What the exercise asks - An exact transcription of all the data is the expected reply.

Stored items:
+ + + + +

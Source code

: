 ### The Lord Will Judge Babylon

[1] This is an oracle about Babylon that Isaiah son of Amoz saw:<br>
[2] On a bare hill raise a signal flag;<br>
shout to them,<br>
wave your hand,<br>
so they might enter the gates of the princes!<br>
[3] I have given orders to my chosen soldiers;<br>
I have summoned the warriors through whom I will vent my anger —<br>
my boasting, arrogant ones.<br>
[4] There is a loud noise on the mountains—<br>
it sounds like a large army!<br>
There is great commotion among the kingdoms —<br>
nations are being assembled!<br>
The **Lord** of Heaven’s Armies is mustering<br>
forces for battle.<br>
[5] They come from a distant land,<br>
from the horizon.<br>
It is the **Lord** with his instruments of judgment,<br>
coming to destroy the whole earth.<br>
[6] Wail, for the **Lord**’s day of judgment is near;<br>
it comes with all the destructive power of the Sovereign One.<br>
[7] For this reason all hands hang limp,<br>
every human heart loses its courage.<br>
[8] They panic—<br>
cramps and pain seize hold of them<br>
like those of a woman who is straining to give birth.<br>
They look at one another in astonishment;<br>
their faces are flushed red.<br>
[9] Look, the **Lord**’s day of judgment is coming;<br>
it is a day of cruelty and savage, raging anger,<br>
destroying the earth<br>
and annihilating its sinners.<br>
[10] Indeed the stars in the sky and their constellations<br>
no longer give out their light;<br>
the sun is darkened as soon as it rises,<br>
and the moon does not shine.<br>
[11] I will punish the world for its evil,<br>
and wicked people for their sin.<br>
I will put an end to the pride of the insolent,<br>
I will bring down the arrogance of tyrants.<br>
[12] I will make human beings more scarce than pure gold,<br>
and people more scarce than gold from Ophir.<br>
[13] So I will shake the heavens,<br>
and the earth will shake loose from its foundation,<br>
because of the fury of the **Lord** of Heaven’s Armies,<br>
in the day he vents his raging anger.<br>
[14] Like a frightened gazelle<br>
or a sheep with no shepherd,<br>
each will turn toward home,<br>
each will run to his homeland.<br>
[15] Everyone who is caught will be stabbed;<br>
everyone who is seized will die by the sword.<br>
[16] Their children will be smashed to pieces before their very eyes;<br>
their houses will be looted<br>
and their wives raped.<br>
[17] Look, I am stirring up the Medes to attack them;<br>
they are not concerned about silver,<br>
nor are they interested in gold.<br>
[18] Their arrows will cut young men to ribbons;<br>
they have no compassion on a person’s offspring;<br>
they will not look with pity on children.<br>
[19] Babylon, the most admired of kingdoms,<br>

+ + + + +

Task output -
Source code

: ### The Lord Will Judge Babylon

[1] This is an oracle about Babylon that Isaiah son of Amoz saw:<br>
[2] On a bare hill raise a signal flag;<br>
shout to them,<br>
wave your hand,<br>
so they might enter the gates of the princes!<br>
[3] I have given orders to my chosen soldiers;<br>
I have summoned the warriors through whom I will vent my anger —<br>
my boasting, arrogant ones.<br>
[4] There is a loud noise on the mountains—<br>
it sounds like a large army!<br>
There is great commotion among the kingdoms —<br>
nations are being assembled!<br>
The **Lord** of Heaven’s Armies is mustering<br>
forces for battle.<br>
[5] They come from a distant land,<br>
from the horizon.<br>
It is the **Lord** with his instruments of judgment,<br>
coming to destroy the whole earth.<br>
[6] Wail, for the **Lord**’s day of judgment is near;<br>
it comes with all the destructive power of the Sovereign One.<br>
[7] For this reason all hands hang limp,<br>
every human heart loses its courage.<br>
[8] They panic—<br>
cramps and pain seize hold of them<br>
like those of a woman who is straining to give birth.<br>
They look at one another in astonishment;<br>
their faces are flushed red.<br>
[9] Look, the **Lord**’s day of judgment is coming;<br>
it is a day of cruelty and savage, raging anger,<br>
destroying the earth<br>
and annihilating its sinners.<br>
[10] Indeed the stars in the sky and their constellations<br>
no longer give out their light;<br>
the sun is darkened as soon as it rises,<br>
and the moon does not shine.<br>
[11] I will punish the world for its evil,<br>
and wicked people for their sin.<br>
I will put an end to the pride of the insolent,<br>
I will bring down the arrogance of tyrants.<br>
[12] I will make human beings more scarce than pure gold,<br>
and people more scarce than gold from Ophir.<br>
[13] So I will shake the heavens,<br>
and the earth will shake loose from its foundation,<br>
because of the fury of the **Lord** of Heaven’s Armies,<br>
in the day he vents his raging anger.<br>
[14] Like a frightened gazelle<br>
or a sheep with no shepherd,<br>
each will turn toward home,<br>
each will run to his homeland.<br>
[15] Everyone who is caught will be stabbed;<br>
everyone who is seized will die by the sword.<br>
[16] Their children will be smashed to pieces before their very eyes;<br>
their houses will be looted<br>
and their wives raped.<br>
[17] Look, I am stirring up the Medes to attack them;<br>
they are not concerned about silver,<br>
nor are they interested in gold.<br>
[18] Their arrows will cut young men to ribbons;<br>
they have no compassion on a person’s offspring;<br>
they will not look with pity on children.<br>
[19] Babylon, the most admired of kingdoms,<br>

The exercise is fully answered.